*** Opening DATA FOR REVIEW ***
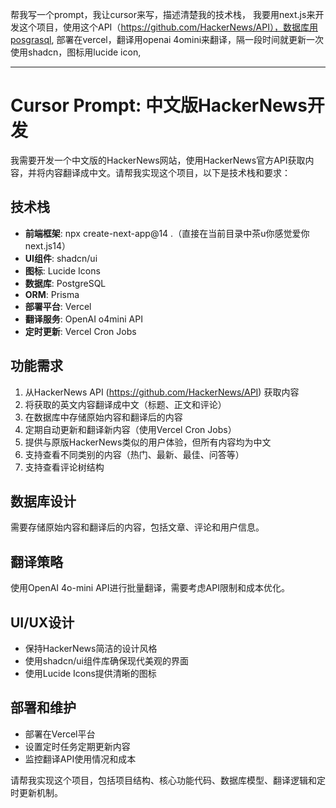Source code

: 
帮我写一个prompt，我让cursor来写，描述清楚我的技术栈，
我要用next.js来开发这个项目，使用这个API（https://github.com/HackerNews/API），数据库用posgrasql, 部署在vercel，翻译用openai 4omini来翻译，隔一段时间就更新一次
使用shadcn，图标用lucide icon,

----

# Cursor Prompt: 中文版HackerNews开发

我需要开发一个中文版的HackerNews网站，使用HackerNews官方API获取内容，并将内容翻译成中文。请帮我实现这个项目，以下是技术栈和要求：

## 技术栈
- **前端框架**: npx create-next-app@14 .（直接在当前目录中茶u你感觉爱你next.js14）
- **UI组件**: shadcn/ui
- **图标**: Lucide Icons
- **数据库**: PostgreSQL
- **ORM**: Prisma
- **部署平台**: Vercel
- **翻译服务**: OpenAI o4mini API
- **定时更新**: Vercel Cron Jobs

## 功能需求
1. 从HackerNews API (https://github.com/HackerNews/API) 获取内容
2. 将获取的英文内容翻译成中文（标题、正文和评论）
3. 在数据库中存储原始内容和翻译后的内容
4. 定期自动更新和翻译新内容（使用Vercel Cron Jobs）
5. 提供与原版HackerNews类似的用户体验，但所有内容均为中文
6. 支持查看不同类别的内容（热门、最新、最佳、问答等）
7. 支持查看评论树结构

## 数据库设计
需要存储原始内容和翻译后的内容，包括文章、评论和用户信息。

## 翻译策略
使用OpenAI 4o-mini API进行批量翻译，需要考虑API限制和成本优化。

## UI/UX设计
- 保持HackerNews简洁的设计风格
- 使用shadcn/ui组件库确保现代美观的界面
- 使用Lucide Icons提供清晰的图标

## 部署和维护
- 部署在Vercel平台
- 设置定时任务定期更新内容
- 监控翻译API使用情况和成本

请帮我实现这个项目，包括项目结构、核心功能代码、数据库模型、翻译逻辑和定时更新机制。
*** Closing DATA FOR REVIEW ***
*** Opening DATA FOR REVIEW ***
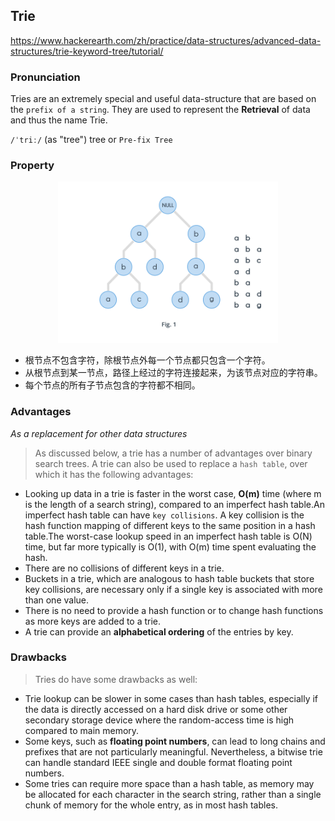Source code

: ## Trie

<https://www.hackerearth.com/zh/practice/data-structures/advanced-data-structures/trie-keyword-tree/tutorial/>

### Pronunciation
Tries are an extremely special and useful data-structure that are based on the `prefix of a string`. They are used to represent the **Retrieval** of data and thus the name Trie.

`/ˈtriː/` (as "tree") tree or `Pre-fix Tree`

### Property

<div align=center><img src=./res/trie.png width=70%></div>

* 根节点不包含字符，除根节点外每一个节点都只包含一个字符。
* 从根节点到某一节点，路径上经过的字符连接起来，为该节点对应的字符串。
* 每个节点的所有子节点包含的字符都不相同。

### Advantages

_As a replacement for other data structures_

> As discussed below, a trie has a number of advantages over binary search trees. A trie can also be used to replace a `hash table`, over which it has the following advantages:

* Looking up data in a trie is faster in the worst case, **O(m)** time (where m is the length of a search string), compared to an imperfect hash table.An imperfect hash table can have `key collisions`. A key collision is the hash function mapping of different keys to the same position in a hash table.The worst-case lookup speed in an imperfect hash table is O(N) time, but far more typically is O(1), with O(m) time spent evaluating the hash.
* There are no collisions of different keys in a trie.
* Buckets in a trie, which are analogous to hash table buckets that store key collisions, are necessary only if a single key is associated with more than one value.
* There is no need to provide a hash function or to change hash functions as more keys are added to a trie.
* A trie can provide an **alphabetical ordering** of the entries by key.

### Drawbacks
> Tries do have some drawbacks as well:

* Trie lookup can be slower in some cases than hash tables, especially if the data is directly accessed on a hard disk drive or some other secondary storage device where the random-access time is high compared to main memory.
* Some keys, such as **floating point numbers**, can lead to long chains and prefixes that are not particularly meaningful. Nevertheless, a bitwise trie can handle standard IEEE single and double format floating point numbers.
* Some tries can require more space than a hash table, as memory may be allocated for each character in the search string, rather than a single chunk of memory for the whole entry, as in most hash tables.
*** Closing DATA FOR REVIEW ***
*** Opening DATA FOR REVIEW ***
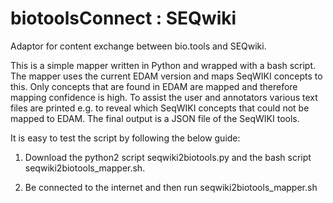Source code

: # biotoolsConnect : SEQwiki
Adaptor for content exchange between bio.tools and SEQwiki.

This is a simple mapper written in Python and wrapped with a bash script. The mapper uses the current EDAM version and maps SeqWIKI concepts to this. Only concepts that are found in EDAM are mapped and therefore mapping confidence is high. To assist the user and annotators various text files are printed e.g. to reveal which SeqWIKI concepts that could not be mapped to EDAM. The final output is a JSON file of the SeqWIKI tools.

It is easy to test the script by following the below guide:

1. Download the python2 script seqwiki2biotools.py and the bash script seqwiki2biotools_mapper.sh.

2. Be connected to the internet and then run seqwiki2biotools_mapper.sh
*** Closing DATA FOR REVIEW ***
> TO DO: Among the entries above, copy exactly only the lines starting with the one containing "biotoolsConnect : SEQwiki" and going through the one containing "Adaptor for content", both ends included.

> RESULT OF THIS TASK:
: # biotoolsConnect : SEQwiki
Adaptor for content exchange between bio.tools and SEQwiki.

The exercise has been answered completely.